Dataset records START

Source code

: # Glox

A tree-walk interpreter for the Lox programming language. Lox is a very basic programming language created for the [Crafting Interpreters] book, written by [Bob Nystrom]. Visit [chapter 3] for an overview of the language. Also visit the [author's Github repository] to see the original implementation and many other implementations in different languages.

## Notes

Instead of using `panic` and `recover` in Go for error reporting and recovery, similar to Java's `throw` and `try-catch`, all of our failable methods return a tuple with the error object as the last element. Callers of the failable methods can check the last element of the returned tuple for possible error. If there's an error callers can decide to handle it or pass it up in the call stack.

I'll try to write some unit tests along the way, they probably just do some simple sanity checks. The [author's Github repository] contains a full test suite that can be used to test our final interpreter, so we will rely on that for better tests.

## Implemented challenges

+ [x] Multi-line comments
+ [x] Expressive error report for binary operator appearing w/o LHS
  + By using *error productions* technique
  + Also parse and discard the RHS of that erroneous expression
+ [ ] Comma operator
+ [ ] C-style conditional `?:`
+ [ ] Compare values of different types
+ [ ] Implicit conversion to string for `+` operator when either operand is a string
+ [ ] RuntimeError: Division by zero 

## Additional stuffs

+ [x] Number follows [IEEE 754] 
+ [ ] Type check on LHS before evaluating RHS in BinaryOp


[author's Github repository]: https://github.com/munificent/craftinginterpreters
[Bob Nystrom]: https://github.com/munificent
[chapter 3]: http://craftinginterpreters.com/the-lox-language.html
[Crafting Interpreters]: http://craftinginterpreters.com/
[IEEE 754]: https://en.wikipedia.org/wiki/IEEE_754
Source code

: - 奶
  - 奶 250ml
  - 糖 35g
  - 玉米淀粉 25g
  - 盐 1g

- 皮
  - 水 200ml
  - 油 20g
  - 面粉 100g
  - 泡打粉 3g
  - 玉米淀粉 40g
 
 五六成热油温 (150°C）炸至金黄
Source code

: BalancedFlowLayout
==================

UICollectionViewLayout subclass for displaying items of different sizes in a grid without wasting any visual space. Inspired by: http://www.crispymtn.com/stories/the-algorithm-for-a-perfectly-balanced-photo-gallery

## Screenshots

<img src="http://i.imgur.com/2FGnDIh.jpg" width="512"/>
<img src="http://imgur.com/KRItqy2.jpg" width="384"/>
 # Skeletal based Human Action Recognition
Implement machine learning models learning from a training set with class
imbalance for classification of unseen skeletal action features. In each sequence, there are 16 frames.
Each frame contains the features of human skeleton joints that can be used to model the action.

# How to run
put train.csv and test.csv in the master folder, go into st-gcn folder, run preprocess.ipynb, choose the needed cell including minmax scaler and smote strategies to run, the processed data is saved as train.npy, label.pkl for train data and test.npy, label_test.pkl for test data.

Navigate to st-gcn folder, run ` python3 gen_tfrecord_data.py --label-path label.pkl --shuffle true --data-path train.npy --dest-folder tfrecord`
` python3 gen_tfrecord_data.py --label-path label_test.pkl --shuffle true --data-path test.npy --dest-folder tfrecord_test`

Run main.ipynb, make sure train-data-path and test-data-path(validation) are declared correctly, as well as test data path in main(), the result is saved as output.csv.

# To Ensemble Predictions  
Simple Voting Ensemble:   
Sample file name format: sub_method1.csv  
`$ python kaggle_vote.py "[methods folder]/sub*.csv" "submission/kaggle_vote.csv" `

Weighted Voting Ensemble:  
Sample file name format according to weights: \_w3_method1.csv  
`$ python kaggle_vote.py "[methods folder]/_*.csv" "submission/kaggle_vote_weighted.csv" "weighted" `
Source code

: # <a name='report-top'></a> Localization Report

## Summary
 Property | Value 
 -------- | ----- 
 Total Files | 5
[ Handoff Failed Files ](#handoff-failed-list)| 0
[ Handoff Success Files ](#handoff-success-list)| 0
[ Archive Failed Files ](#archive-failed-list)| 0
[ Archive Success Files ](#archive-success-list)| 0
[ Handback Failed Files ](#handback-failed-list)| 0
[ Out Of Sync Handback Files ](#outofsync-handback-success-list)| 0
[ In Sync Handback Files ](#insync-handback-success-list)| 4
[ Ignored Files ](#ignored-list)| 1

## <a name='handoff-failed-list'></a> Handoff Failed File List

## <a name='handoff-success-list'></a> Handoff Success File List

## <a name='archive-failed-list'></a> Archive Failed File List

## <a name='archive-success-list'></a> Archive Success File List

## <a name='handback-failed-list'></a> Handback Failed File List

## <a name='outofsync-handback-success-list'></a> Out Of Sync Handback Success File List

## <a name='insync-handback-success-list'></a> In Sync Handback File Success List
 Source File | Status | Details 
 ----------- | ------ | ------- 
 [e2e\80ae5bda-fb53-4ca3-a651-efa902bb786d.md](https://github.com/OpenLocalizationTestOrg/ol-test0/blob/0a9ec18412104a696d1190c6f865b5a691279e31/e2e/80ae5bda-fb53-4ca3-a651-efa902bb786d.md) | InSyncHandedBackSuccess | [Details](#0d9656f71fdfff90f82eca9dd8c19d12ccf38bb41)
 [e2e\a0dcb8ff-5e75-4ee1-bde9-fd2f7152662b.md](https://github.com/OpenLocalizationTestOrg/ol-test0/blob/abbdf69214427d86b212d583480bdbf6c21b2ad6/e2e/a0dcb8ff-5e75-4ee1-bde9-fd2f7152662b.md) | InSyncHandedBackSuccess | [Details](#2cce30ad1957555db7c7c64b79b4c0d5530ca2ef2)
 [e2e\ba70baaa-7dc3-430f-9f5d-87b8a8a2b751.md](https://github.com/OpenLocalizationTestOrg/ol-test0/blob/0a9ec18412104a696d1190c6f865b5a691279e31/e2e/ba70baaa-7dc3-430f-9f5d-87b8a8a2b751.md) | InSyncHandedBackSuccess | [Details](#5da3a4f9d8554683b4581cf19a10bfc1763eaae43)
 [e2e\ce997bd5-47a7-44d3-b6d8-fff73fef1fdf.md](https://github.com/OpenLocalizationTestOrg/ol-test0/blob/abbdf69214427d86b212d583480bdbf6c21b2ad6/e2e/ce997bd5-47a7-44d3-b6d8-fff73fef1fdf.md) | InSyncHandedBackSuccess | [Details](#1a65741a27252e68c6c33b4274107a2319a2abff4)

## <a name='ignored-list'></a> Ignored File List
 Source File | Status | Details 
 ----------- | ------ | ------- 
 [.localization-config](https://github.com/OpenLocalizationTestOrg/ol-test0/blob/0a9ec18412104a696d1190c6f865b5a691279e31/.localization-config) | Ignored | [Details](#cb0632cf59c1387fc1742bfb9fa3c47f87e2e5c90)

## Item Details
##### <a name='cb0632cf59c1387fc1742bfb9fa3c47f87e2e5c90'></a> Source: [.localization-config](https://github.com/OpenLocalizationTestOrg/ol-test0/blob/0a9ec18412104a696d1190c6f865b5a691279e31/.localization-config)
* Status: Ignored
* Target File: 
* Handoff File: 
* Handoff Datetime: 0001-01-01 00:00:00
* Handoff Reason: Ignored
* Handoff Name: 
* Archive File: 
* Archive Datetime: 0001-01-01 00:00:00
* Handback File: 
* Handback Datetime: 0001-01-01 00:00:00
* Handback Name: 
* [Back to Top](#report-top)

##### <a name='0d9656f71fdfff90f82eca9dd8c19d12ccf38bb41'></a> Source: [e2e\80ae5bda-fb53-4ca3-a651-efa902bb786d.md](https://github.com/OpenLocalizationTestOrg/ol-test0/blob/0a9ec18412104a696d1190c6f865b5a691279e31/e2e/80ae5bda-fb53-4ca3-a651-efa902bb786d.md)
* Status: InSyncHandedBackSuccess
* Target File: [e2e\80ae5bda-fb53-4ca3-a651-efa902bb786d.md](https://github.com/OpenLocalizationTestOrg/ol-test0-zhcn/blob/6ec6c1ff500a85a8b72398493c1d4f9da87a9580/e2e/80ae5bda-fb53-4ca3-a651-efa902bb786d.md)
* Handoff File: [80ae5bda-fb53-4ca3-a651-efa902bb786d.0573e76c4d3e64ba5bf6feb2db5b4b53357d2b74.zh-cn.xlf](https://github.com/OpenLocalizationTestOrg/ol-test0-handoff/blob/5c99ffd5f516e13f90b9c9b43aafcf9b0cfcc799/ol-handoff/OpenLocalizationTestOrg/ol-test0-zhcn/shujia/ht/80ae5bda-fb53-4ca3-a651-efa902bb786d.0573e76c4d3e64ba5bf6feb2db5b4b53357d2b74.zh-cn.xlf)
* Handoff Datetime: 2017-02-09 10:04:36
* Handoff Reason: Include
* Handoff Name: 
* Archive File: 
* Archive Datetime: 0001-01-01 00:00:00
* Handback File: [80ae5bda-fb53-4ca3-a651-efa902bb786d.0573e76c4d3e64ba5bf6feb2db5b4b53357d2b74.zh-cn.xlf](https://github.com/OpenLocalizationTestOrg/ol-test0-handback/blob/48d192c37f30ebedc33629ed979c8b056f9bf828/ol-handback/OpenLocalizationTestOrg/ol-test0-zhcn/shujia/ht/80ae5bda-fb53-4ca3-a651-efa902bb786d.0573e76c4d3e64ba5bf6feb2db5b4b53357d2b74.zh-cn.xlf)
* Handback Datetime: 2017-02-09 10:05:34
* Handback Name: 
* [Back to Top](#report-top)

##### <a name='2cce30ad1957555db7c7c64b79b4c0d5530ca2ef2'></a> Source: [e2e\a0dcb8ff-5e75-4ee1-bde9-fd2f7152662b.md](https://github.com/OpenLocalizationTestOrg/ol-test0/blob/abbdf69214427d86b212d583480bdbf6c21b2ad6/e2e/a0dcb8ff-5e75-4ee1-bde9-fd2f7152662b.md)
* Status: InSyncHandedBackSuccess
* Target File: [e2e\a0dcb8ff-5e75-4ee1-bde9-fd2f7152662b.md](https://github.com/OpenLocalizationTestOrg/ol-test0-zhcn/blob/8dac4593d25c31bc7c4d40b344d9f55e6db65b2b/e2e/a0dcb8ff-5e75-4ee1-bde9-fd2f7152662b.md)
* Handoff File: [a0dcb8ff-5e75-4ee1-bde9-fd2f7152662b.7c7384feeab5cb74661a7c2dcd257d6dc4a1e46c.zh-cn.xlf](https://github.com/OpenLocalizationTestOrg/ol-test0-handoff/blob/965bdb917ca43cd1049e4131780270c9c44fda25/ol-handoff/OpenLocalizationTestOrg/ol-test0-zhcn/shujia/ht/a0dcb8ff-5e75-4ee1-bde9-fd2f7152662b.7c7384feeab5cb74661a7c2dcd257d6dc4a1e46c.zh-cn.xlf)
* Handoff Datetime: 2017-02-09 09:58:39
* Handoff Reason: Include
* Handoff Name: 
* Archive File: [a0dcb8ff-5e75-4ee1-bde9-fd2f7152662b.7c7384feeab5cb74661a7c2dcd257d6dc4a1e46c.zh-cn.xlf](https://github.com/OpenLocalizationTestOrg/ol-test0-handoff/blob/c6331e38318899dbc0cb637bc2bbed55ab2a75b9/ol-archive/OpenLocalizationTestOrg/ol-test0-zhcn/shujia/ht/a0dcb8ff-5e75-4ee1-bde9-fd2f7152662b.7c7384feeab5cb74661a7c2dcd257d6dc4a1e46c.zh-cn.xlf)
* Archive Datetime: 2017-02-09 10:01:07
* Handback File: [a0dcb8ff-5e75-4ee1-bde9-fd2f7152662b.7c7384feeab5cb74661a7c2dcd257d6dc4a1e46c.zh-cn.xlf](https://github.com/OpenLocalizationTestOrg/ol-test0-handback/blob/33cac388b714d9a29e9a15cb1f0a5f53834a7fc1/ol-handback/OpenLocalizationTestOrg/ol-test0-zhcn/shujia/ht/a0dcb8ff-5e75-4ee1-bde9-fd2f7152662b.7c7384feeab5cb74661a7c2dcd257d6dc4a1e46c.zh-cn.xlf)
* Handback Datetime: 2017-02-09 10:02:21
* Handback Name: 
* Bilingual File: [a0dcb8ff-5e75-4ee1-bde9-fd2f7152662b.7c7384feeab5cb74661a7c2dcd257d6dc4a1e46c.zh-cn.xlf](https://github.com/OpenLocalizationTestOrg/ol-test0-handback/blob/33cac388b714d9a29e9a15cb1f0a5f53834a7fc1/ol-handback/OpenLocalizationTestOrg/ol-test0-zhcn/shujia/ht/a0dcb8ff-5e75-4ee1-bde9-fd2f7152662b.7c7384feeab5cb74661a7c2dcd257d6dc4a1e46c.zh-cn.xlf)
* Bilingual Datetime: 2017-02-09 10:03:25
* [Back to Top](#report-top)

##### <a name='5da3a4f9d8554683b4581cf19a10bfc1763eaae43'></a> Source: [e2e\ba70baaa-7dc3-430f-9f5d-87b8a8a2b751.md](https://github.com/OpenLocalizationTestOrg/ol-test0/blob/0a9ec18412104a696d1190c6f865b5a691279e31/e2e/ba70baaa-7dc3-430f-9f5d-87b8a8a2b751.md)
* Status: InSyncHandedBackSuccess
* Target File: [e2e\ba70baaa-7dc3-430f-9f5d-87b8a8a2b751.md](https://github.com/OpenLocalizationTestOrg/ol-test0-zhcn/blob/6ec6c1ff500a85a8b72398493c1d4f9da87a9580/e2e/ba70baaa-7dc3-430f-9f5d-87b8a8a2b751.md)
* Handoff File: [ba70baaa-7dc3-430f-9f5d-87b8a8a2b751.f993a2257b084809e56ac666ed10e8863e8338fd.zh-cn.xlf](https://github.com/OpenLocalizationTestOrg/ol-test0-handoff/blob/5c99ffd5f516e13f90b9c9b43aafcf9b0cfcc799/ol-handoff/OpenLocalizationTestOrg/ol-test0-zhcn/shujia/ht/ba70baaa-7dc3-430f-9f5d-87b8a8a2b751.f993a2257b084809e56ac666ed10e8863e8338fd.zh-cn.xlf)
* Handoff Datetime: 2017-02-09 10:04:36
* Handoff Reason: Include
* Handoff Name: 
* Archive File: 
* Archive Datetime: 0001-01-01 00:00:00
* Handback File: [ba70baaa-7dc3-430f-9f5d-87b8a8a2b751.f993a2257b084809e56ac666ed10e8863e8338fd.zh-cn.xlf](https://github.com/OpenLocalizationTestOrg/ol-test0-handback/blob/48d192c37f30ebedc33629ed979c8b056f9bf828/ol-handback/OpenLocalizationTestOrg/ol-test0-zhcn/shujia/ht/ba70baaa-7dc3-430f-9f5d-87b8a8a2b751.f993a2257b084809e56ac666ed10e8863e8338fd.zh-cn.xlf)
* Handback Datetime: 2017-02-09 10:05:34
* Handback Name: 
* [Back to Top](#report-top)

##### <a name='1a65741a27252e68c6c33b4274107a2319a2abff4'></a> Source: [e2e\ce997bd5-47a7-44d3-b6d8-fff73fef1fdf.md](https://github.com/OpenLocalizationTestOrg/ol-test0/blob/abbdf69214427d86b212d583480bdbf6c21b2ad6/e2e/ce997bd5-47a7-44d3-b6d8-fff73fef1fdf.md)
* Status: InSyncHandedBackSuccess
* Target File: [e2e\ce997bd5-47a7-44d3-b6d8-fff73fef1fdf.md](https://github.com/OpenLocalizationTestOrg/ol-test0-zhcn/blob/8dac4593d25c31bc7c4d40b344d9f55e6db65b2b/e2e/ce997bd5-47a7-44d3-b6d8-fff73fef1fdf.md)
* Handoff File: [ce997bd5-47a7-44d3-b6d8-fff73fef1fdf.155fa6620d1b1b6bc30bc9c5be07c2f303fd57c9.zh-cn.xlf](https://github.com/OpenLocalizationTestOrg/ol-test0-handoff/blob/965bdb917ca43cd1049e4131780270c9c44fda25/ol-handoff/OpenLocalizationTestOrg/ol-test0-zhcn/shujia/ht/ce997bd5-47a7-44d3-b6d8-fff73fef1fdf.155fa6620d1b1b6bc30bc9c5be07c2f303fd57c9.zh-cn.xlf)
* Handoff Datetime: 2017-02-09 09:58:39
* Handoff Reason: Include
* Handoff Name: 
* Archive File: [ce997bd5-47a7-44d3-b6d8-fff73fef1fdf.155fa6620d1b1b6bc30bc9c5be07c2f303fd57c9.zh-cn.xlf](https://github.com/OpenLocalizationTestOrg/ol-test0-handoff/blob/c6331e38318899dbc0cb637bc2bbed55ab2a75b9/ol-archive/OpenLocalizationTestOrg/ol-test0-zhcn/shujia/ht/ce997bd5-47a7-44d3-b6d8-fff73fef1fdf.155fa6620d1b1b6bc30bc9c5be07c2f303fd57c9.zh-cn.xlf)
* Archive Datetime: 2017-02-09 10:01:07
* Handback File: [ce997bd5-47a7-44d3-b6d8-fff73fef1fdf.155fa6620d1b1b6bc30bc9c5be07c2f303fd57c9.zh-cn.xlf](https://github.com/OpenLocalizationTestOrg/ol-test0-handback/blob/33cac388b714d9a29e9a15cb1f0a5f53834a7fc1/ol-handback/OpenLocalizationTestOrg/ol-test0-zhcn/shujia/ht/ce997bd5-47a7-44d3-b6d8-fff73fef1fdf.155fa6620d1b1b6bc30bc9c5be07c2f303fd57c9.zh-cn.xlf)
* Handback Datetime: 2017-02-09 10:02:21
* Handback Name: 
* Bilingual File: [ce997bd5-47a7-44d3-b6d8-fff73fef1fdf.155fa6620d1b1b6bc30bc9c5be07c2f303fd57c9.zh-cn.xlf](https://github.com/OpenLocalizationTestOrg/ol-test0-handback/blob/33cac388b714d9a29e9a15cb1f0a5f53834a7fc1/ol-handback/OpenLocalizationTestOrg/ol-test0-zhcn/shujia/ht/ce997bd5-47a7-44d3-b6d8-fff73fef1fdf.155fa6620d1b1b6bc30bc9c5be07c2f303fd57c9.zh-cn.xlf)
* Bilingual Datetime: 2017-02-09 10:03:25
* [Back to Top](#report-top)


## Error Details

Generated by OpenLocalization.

Dataset records END

What to produce => Find the line with "[ Out Of Sync" in the entries above. Retype it and each line after it, exactly, through the line with "## <a name='handback-failed-list'></a>", and stop there.

Task answer =>
[ Out Of Sync Handback Files ](#outofsync-handback-success-list)| 0
[ In Sync Handback Files ](#insync-handback-success-list)| 4
[ Ignored Files ](#ignored-list)| 1

## <a name='handoff-failed-list'></a> Handoff Failed File List

## <a name='handoff-success-list'></a> Handoff Success File List

## <a name='archive-failed-list'></a> Archive Failed File List

## <a name='archive-success-list'></a> Archive Success File List

## <a name='handback-failed-list'></a> Handback Failed File List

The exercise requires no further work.